[Exercise goal]
Below are the data; count the lines with the string "DoxyCompactItemize" in them and give that number only.

[Provided data]
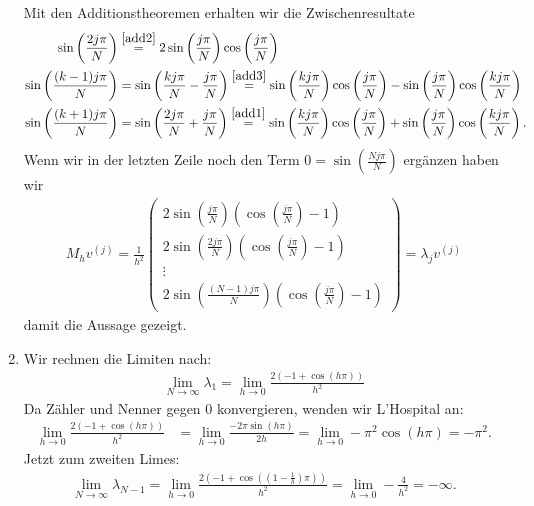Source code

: \begin{solution}
\begin{enumerate}[label = \textbf{\alph*)}]
Mit den Additionstheoremen erhalten wir die Zwischenresultate
\begin{align*}
  \sin\left(\frac{2j\pi}{N}\right) &\stackrel{\eqref{add2}}{=}
  2\sin\left(\frac{j\pi}{N}\right)\cos\left(\frac{j\pi}{N}\right) \\
  \sin\left(\frac{(k-1)j\pi}{N}\right) &= \sin\left(\frac{kj\pi}{N}- \frac{j\pi}{N}\right)\stackrel{\eqref{add3}}{=}
  \sin\left(\frac{kj\pi}{N}\right)\cos\left(\frac{j\pi}{N}\right)
  - \sin\left(\frac{j\pi}{N}\right)\cos\left(\frac{kj\pi}{N}\right) \\
  \sin\left(\frac{(k+1)j\pi}{N}\right) &= \sin\left(\frac{2j\pi}{N}+ \frac{j\pi}{N}\right)
  \stackrel{\eqref{add1}}{=}
  \sin\left(\frac{kj\pi}{N}\right)\cos\left(\frac{j\pi}{N}\right)
  + \sin\left(\frac{j\pi}{N}\right)\cos\left(\frac{kj\pi}{N}\right).
\end{align*}
Wenn wir in der letzten Zeile noch den Term
$0 = \sin\left(\frac{Nj\pi}{N}\right)$ ergänzen haben wir
\begin{align*}
  M_h v^{(j)} = \frac{1}{h^2}\begin{pmatrix}
    2\sin\left(\frac{j\pi}{N}\right)\left(\cos\left(\frac{j\pi}{N}\right) - 1\right) \\
    2\sin\left(\frac{2j\pi}{N}\right)\left(\cos\left(\frac{j\pi}{N}\right) - 1\right)\\
    \vdots \\
    2\sin\left(\frac{(N-1)j\pi}{N}\right)\left(\cos\left(\frac{j\pi}{N}\right) - 1\right)
  \end{pmatrix}
  = \lambda_j v^{(j)}
\end{align*}
damit die Aussage gezeigt.
\item Wir rechnen die Limiten nach:
\begin{align*}
  \lim_{N \rightarrow \infty} \lambda_1 =
  \lim_{h \rightarrow 0} \frac{2\left(-1 + \cos\left(h\pi\right)\right)}{h^2}
\end{align*}
Da Zähler und Nenner gegen $0$ konvergieren, wenden wir L'Hospital an:
\begin{align*}
  \lim_{h \rightarrow 0} \frac{2\left(-1 + \cos\left(h\pi\right)\right)}{h^2}
  &= \lim_{h \rightarrow 0} \frac{-2\pi\sin(h\pi)}{2h}
  = \lim_{h \rightarrow 0} -\pi^2\cos(h\pi) = -\pi^2.
\end{align*}
Jetzt zum zweiten Limes:
\begin{align*}
\lim_{N \rightarrow \infty} \lambda_{N-1} =
\lim_{h \rightarrow 0} \frac{2\left(-1 + \cos\left((1 - \frac{1}{h})\pi\right)\right)}{h^2}
= \lim_{h \rightarrow 0} -\frac{4}{h^2} = -\infty.
\end{align*}
\end{enumerate}
\end{solution}
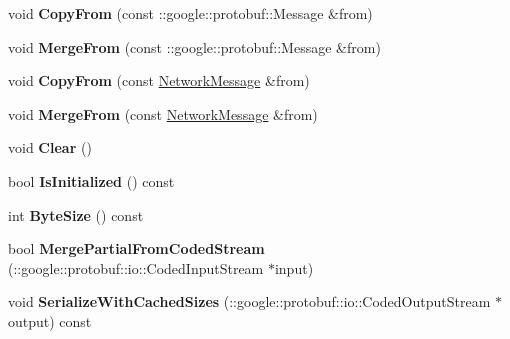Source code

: \begin{DoxyCompactItemize}
\item 
\hypertarget{classSimpleChat_1_1NetworkMessage_a13212b0add820b37943801510adf68e6}{void {\bfseries Copy\-From} (const \-::google\-::protobuf\-::\-Message \&from)}\label{classSimpleChat_1_1NetworkMessage_a13212b0add820b37943801510adf68e6}

\item 
\hypertarget{classSimpleChat_1_1NetworkMessage_a4ebdf50d9a86c243fe00ba7b5f913a35}{void {\bfseries Merge\-From} (const \-::google\-::protobuf\-::\-Message \&from)}\label{classSimpleChat_1_1NetworkMessage_a4ebdf50d9a86c243fe00ba7b5f913a35}

\item 
\hypertarget{classSimpleChat_1_1NetworkMessage_a7fbc5949aaa3375591fc084407add520}{void {\bfseries Copy\-From} (const \hyperlink{classSimpleChat_1_1NetworkMessage}{Network\-Message} \&from)}\label{classSimpleChat_1_1NetworkMessage_a7fbc5949aaa3375591fc084407add520}

\item 
\hypertarget{classSimpleChat_1_1NetworkMessage_a6515a8b8adf203fd8bedb18db80b0e74}{void {\bfseries Merge\-From} (const \hyperlink{classSimpleChat_1_1NetworkMessage}{Network\-Message} \&from)}\label{classSimpleChat_1_1NetworkMessage_a6515a8b8adf203fd8bedb18db80b0e74}

\item 
\hypertarget{classSimpleChat_1_1NetworkMessage_afde8955d5b8daa35c399519b8a2c2f71}{void {\bfseries Clear} ()}\label{classSimpleChat_1_1NetworkMessage_afde8955d5b8daa35c399519b8a2c2f71}

\item 
\hypertarget{classSimpleChat_1_1NetworkMessage_afa900a259b82c3ea24e46ed98c5218c1}{bool {\bfseries Is\-Initialized} () const }\label{classSimpleChat_1_1NetworkMessage_afa900a259b82c3ea24e46ed98c5218c1}

\item 
\hypertarget{classSimpleChat_1_1NetworkMessage_a9245cbc44a5b79bab63bfc6abb599228}{int {\bfseries Byte\-Size} () const }\label{classSimpleChat_1_1NetworkMessage_a9245cbc44a5b79bab63bfc6abb599228}

\item 
\hypertarget{classSimpleChat_1_1NetworkMessage_a253f261555a96b562812625ed49678e1}{bool {\bfseries Merge\-Partial\-From\-Coded\-Stream} (\-::google\-::protobuf\-::io\-::\-Coded\-Input\-Stream $\ast$input)}\label{classSimpleChat_1_1NetworkMessage_a253f261555a96b562812625ed49678e1}

\item 
\hypertarget{classSimpleChat_1_1NetworkMessage_ab6b3953b6b07078c18ea42f7c81ba957}{void {\bfseries Serialize\-With\-Cached\-Sizes} (\-::google\-::protobuf\-::io\-::\-Coded\-Output\-Stream $\ast$output) const }\label{classSimpleChat_1_1NetworkMessage_ab6b3953b6b07078c18ea42f7c81ba957}


\end{DoxyCompactItemize}
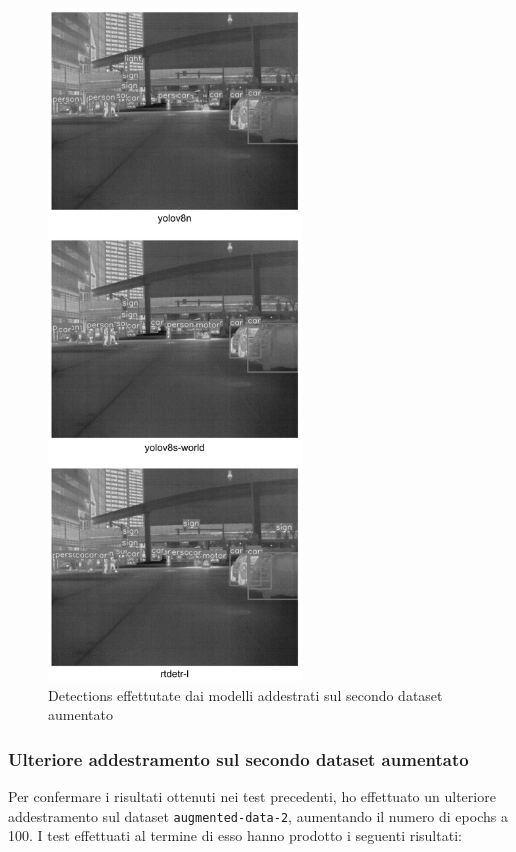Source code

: \begin{figure}[ht]
    \centering
    \includegraphics[width=0.6\textwidth]{files/capitoli/4-sperimentazione-risultati/assets/augmented-data-2-detections.png}
    \caption{\label{fig:augmented-data-2-detections}Detections effettutate dai modelli addestrati sul secondo dataset aumentato}
\end{figure}

\clearpage

\subsubsection{Ulteriore addestramento sul secondo dataset aumentato}
Per confermare i risultati ottenuti nei test precedenti, ho effettuato un ulteriore addestramento sul dataset \texttt{augmented-data-2}, aumentando il numero di epochs a 100. I test effettuati al termine di esso hanno prodotto i seguenti risultati:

[Solved problem]
2